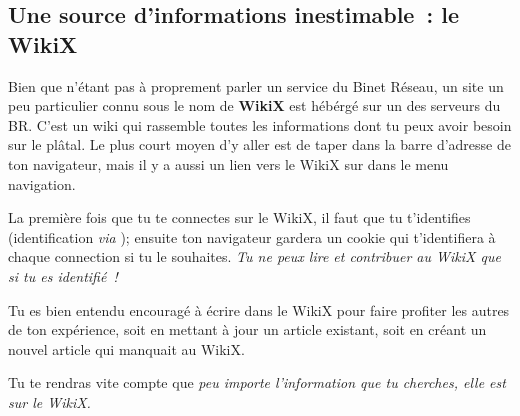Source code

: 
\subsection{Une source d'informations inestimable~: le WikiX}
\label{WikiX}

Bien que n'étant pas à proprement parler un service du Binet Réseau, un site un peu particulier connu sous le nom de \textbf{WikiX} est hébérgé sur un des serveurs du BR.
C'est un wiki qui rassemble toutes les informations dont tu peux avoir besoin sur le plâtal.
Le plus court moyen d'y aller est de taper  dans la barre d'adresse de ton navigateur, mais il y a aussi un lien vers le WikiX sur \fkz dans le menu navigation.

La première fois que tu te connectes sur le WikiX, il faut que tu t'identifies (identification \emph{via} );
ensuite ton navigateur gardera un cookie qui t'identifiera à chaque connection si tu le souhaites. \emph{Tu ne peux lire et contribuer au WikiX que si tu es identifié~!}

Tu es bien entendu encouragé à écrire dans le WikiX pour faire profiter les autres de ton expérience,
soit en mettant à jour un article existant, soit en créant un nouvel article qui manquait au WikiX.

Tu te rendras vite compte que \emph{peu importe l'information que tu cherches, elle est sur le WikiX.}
------------------------------
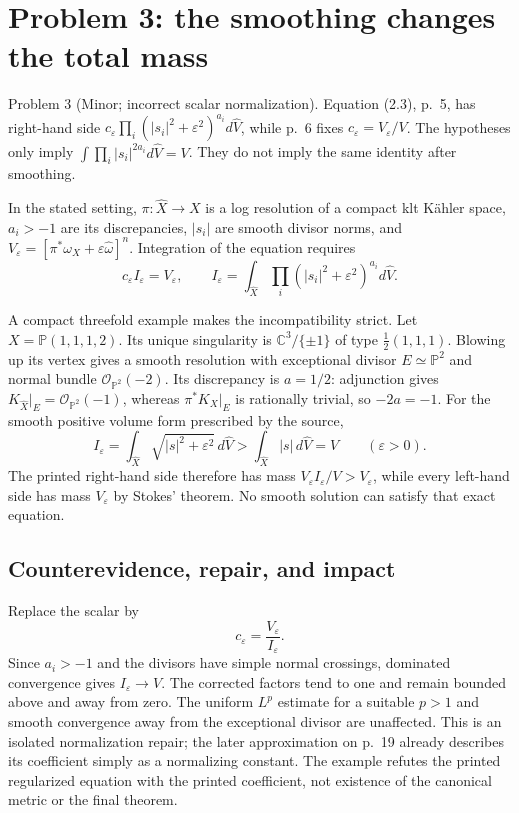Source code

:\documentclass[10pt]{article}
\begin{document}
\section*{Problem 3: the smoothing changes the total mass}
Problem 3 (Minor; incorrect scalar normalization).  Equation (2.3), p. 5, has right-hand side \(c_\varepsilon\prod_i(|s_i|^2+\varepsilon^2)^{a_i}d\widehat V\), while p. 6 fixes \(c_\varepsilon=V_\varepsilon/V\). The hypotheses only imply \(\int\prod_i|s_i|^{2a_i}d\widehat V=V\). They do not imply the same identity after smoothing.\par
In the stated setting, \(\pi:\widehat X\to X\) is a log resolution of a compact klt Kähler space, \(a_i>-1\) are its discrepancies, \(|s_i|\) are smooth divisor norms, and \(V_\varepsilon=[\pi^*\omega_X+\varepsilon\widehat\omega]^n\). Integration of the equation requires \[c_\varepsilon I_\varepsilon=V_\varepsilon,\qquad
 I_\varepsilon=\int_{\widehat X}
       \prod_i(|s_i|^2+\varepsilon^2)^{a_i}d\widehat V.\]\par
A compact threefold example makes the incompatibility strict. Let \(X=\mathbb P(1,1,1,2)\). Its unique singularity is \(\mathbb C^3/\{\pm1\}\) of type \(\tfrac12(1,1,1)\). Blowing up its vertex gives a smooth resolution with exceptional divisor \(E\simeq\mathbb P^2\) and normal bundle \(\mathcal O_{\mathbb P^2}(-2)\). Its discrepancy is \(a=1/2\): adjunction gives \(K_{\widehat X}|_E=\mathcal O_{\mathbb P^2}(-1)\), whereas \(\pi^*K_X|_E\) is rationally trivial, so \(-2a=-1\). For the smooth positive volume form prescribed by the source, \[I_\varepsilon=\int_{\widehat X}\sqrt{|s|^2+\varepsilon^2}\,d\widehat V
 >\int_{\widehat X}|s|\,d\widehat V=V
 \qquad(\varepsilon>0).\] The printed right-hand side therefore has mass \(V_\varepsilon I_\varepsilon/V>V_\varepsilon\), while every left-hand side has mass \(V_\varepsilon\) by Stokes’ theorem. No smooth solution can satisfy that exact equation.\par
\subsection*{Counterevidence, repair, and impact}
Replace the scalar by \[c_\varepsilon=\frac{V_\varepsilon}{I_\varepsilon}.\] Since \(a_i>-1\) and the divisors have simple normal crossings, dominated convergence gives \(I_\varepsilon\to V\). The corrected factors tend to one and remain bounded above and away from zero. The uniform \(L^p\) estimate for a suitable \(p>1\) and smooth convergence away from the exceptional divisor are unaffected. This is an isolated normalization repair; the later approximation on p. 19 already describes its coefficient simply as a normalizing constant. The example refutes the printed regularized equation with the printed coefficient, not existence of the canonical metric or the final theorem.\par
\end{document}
------------------------------
__WORK ORDER__
Quote the data above from the line containing "Tu es bien entendu" to the line containing "Tu te rendras", inclusive, and stop.

__ANSWER SECTION__
Tu es bien entendu encouragé à écrire dans le WikiX pour faire profiter les autres de ton expérience,
soit en mettant à jour un article existant, soit en créant un nouvel article qui manquait au WikiX.

Tu te rendras vite compte que \emph{peu importe l'information que tu cherches, elle est sur le WikiX.}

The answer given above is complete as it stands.